Je lui ai mis un 7.5/10, parce qu’il m’a touché, sans pour autant complètement m’embarquer. Il y a une belle sincérité dans la démarche de Liza Johnson : elle choisit de montrer le retour d’une femme soldat sans drame tonitruant ni rebondissement scénaristique artificiel. Juste le quotidien, le silence gênant, le décalage qui s’installe. Et ça, ça m’a vraiment parlé.
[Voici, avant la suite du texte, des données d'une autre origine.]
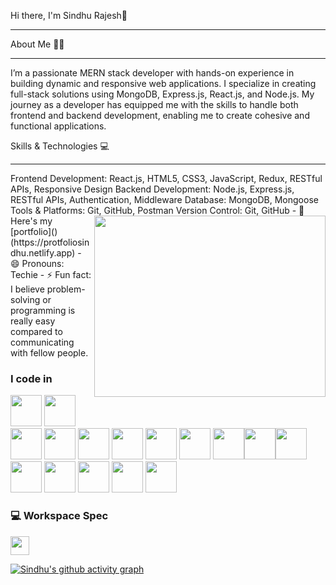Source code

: Hi there, I'm Sindhu Rajesh👋
<hr>
About Me 👨‍💻
<hr>
I’m a passionate MERN stack developer with hands-on experience in building dynamic and responsive web applications. I specialize in creating full-stack solutions using MongoDB, Express.js, React.js, and Node.js. My journey as a developer has equipped me with the skills to handle both frontend and backend development, enabling me to create cohesive and functional applications.

Skills & Technologies 💻
<hr>
Frontend Development: React.js, HTML5, CSS3, JavaScript, Redux, RESTful APIs, Responsive Design
Backend Development: Node.js, Express.js, RESTful APIs, Authentication, Middleware
Database: MongoDB, Mongoose
Tools & Platforms: Git, GitHub, Postman
Version Control: Git, GitHub

<img align="right" width="370" height="290" src="(https://tenor.com/en-GB/view/coding-girl-gif-2332171326726785246)">
- 🔭 Here's my [portfolio]()(https://protfoliosindhu.netlify.app)                                                 
- 😄 Pronouns: Techie
- ⚡ Fun fact: I believe problem-solving or programming is really easy compared to communicating with fellow people.

### I code in
<img height="50" width="50" src="https://img.icons8.com/color/48/000000/python.png" /> <img height="50" width="50" src="https://img.icons8.com/color/48/000000/c-programming.png" /> <img height="50" width="50" src="https://img.icons8.com/color/48/000000/c-plus-plus-logo.png" /> <img height="50" width="50" src="https://img.icons8.com/color/48/000000/java-coffee-cup-logo.png" /> <img height="50" width="50" src="https://img.icons8.com/color/48/000000/html-5.png" /> <img height="50" width="50" src="https://img.icons8.com/color/48/000000/css3.png" /> <img height="50" width="50" src="https://img.icons8.com/color/48/000000/sass.png"/> <img height="50" width="50" src="https://img.icons8.com/color/48/000000/bootstrap.png" />
<img height="50" width="50" src="https://img.icons8.com/color/48/000000/javascript.png"/><img height="50" width="50" src="https://img.icons8.com/color/48/000000/tensorflow.png"/><img height="50" width="50" src="https://img.icons8.com/fluent/48/000000/arduino.png"/> <img height="50" width="50" src="https://img.icons8.com/color/48/000000/react-native.png"/> <img height="50" width="50" src="https://img.icons8.com/color/48/000000/google-firebase-console.png"/> <img height="50" width="50" src="https://img.icons8.com/color/48/000000/mysql-logo.png"/> <img height="50" width="50" src="https://img.icons8.com/color/48/000000/mongodb.png"/> <img height="50" width="50" src="https://img.icons8.com/color/48/000000/nodejs.png"/> 


### 💻 Workspace Spec
<img height="30" src="https://img.shields.io/badge/Macbook-Pro_M1-ED1C24?style=for-the-badge&logo=apple&logoColor=white"/> 

[![Sindhu's github activity graph](https://github-readme-activity-graph.vercel.app/graph?username=Sindhu-r&bg_color=000000&color=ffffff&line=51f565&point=ffffff&area=true&hide_border=true)](https://github.com/ashutosh00710/github-readme-activity-graph)
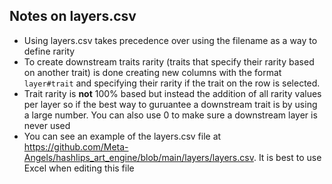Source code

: ## Notes on layers.csv

- Using layers.csv takes precedence over using the filename as a way to define rarity
- To create downstream traits rarity (traits that specify their rarity based on another trait) is done creating new columns with the format `layer#trait` and specifying their rarity if the trait on the row is selected.
- Trait rarity is **not** 100% based but instead the addition of all rarity values per layer so if the best way to guruantee a downstream trait is by using a large number. You can also use 0 to make sure a downstream layer is never used
- You can see an example of the layers.csv file at https://github.com/Meta-Angels/hashlips_art_engine/blob/main/layers/layers.csv. It is best to use Excel when editing this file
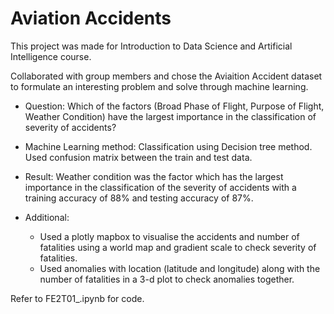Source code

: # Aviation Accidents

This project was made for Introduction to Data Science and Artificial Intelligence course.

Collaborated with group members and chose the Aviaition Accident dataset to formulate an interesting problem and solve through machine learning.

- Question: Which of the factors (Broad Phase of Flight, Purpose of Flight, Weather Condition) have the largest importance in the classification of severity of accidents?

- Machine Learning method: Classification using Decision tree method. Used confusion matrix between the train and test data. 
- Result: Weather condition was the factor which has the largest importance in the classification of the severity of accidents with a training accuracy of 88% and testing accuracy of 87%.
- Additional:
  - Used a plotly mapbox to visualise the accidents and number of fatalities using a world map and gradient scale to check severity of fatalities.
  - Used anomalies with location (latitude and longitude) along with the number of fatalities in a 3-d plot to check anomalies together. 

Refer to FE2T01_.ipynb for code.

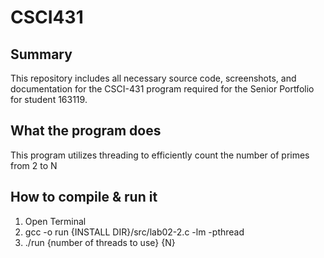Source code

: # CSCI431
## Summary
This repository includes all necessary source code, screenshots, and documentation for the CSCI-431 program required for the Senior Portfolio for student 163119.

## What the program does
This program utilizes threading to efficiently count the number of primes from 2 to N

## How to compile &  run it
1. Open Terminal
1. gcc -o run {INSTALL DIR}/src/lab02-2.c -lm -pthread
1. ./run {number of threads to use} {N}
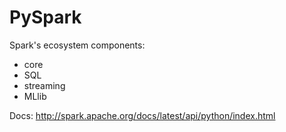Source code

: # PySpark

Spark's ecosystem components:
* core
* SQL
* streaming
* MLlib

Docs: http://spark.apache.org/docs/latest/api/python/index.html

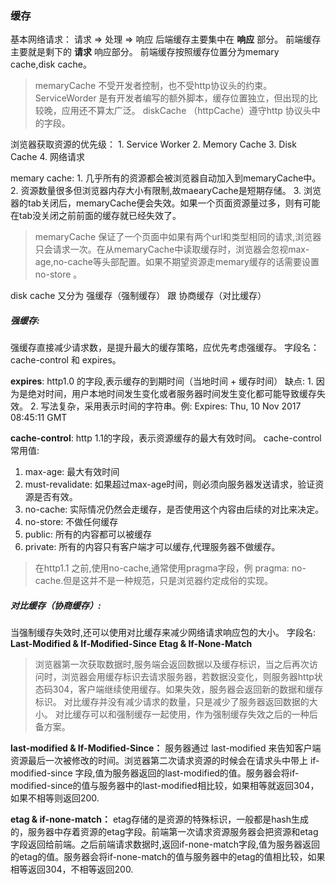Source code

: ### 缓存
基本网络请求： 请求 => 处理 => 响应
后端缓存主要集中在 **响应** 部分。
前端缓存主要就是剩下的 **请求** 响应部分。
前端缓存按照缓存位置分为memary cache,disk cache。

> memaryCache 不受开发者控制，也不受http协议头的约束。
> ServiceWorder 是有开发者编写的额外脚本，缓存位置独立，但出现的比较晚，应用还不算太广泛。
> diskCache （httpCache）遵守http 协议头中的字段。


浏览器获取资源的优先级：
    1. Service Worker
    2. Memory Cache
    3. Disk Cache
    4. 网络请求


memary cache: 
    1. 几乎所有的资源都会被浏览器自动加入到memaryCache中。
    2. 资源数量很多但浏览器内存大小有限制,故maearyCache是短期存储。
    3. 浏览器的tab关闭后，memaryCache便会失效。如果一个页面资源量过多，则有可能在tab没关闭之前前面的缓存就已经失效了。
>  memaryCache 保证了一个页面中如果有两个url和类型相同的请求,浏览器只会请求一次。在从memaryCache中读取缓存时，浏览器会忽视max-age,no-cache等头部配置。如果不期望资源走memary缓存的话需要设置 no-store 。

disk cache 又分为 强缓存（强制缓存） 跟 协商缓存（对比缓存）

##### 强缓存:  
强缓存直接减少请求数，是提升最大的缓存策略，应优先考虑强缓存。 
字段名： cache-control 和 expires。

**expires**: http1.0 的字段,表示缓存的到期时间（当地时间 + 缓存时间）
缺点: 
    1. 因为是绝对时间，用户本地时间发生变化或者服务器时间发生变化都可能导致缓存失效。
    2. 写法复杂，采用表示时间的字符串。例:
        Expires: Thu, 10 Nov 2017 08:45:11 GMT 

**cache-control**: http 1.1的字段，表示资源缓存的最大有效时间。
cache-control 常用值:
1. max-age: 最大有效时间
2. must-revalidate: 如果超过max-age时间，则必须向服务器发送请求，验证资源是否有效。
3. no-cache: 实际情况仍然会走缓存，是否使用这个内容由后续的对比来决定。
4. no-store: 不做任何缓存
5. public: 所有的内容都可以被缓存
6. private: 所有的内容只有客户端才可以缓存,代理服务器不做缓存。

> 在http1.1 之前,使用no-cache,通常使用pragma字段，例 pragma: no-cache.但是这并不是一种规范，只是浏览器约定成俗的实现。


##### 对比缓存（协商缓存）:
当强制缓存失效时,还可以使用对比缓存来减少网络请求响应包的大小。
字段名: 
**Last-Modified & If-Modified-Since**
**Etag & If-None-Match**

> 浏览器第一次获取数据时,服务端会返回数据以及缓存标识，当之后再次访问时，浏览器会用缓存标识去请求服务器，若数据没变化，则服务器http状态码304，客户端继续使用缓存。如果失效，服务器会返回新的数据和缓存标识。
> 对比缓存并没有减少请求的数量，只是减少了服务器返回数据的大小。
> 对比缓存可以和强制缓存一起使用，作为强制缓存失效之后的一种后备方案。

**last-modified & If-Modified-Since：** 服务器通过 last-modified 来告知客户端资源最后一次被修改的时间。浏览器第二次请求资源的时候会在请求头中带上 if-modified-since 字段,值为服务器返回的last-modified的值。服务器会将if-modified-since的值与服务器中的last-modified相比较，如果相等就返回304，如果不相等则返回200.


**etag & if-none-match：** etag存储的是资源的特殊标识，一般都是hash生成的，服务器中存着资源的etag字段。前端第一次请求资源服务器会把资源和etag字段返回给前端。之后前端请求数据时,返回if-none-match字段,值为服务器返回的etag的值。服务器会将if-none-match的值与服务器中的etag的值相比较，如果相等返回304，不相等返回200.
Le personnage de Kelli, interprété par une Linda Cardellini étonnante de justesse, m’a bouleversé. Elle joue tout en retenue, en micro-expressions, en regards fuyants… et on sent, sans qu’on nous le dise, qu’elle est paumée. Qu’elle ne sait plus où est sa place. J’ai trouvé ça fort, parce qu’on voit rarement ce genre de retour traité du point de vue d’une femme, avec autant de finesse.
Ce qui m’a un peu manqué, en revanche, c’est un fil plus clair dans certains aspects de son parcours. Par moments, j’avais l’impression qu’on survolait des choses qui méritaient d’être creusées : sa relation avec ses enfants, son isolement progressif, sa manière d’essayer — ou pas — de se reconstruire. Peut-être que le film choisit volontairement de rester dans le flou, mais j’aurais aimé qu’il aille un peu plus loin.
Cela dit, la sobriété de la réalisation sert bien le propos. Pas de pathos, pas de musique omniprésente pour nous forcer à ressentir quelque chose : juste des plans simples, une lumière un peu froide, et ce sentiment que tout est un peu à côté. C’est ça, je crois, qui m’a le plus marqué : cette impression constante de malaise tranquille, comme un petit caillou dans la chaussure. Rien de spectaculaire, mais ça reste.
Return ne cherche pas à faire le film “important” sur le trauma des soldats, et c’est peut-être ce qui le rend précieux. Il parle de la difficulté de rentrer chez soi quand on ne se reconnaît plus dans ce “chez soi”. De ce moment suspendu où on est là, physiquement, mais mentalement ailleurs. Et ça, c’est quelque chose que j’ai trouvé très vrai, et qui mérite d’être vu.